▸ **PROBLEM TO WORK ON**:
One number alone answers this: the count of lines below in which the word "continuous" is found.

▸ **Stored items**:
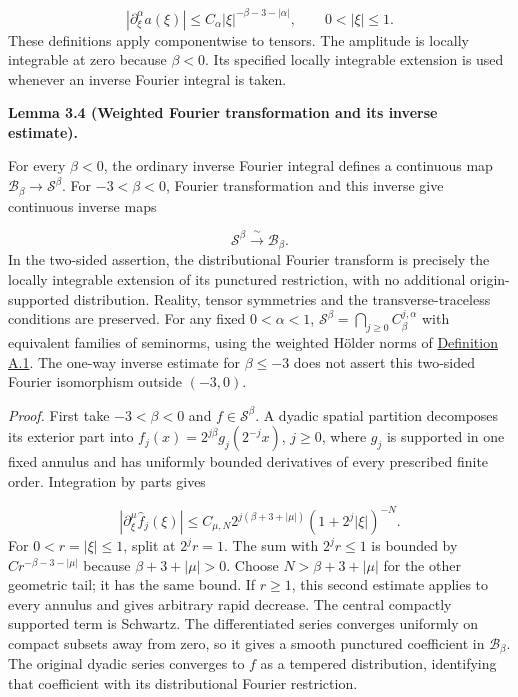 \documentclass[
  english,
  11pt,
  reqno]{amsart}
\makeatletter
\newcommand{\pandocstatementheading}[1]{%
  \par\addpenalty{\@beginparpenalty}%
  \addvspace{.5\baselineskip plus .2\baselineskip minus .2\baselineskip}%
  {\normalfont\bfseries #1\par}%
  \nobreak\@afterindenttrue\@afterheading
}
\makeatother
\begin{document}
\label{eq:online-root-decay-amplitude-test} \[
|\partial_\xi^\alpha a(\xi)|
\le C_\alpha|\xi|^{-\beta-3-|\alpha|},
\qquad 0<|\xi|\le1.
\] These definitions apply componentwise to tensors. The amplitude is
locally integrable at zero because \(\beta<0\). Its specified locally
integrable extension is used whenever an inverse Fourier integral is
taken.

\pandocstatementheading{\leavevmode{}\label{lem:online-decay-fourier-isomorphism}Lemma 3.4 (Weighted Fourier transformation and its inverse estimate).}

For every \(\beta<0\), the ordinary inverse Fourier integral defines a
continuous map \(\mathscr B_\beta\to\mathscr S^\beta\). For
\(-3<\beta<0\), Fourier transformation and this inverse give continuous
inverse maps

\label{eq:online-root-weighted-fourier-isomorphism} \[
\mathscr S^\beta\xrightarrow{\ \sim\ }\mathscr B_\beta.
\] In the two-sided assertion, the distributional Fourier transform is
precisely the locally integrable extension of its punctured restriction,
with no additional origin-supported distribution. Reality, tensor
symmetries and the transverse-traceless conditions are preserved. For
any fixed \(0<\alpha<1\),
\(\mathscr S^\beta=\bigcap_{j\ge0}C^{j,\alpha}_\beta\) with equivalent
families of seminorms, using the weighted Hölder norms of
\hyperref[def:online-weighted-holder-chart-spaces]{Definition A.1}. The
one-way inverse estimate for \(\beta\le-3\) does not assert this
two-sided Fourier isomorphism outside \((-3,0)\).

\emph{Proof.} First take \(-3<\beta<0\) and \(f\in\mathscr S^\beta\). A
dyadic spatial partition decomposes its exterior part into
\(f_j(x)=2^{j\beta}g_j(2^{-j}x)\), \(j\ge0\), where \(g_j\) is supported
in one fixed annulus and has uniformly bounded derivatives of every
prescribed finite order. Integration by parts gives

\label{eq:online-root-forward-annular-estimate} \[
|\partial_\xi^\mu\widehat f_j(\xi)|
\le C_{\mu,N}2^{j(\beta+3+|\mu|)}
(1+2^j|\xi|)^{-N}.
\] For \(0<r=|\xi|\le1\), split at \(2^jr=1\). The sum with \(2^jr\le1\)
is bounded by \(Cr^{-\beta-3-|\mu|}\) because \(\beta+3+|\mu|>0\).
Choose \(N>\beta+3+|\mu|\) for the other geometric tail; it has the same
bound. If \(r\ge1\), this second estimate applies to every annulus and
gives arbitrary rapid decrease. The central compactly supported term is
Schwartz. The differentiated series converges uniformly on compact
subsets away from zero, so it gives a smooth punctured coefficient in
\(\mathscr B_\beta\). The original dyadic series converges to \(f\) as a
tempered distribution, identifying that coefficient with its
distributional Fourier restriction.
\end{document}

▸ **FINAL ANSWER**:
2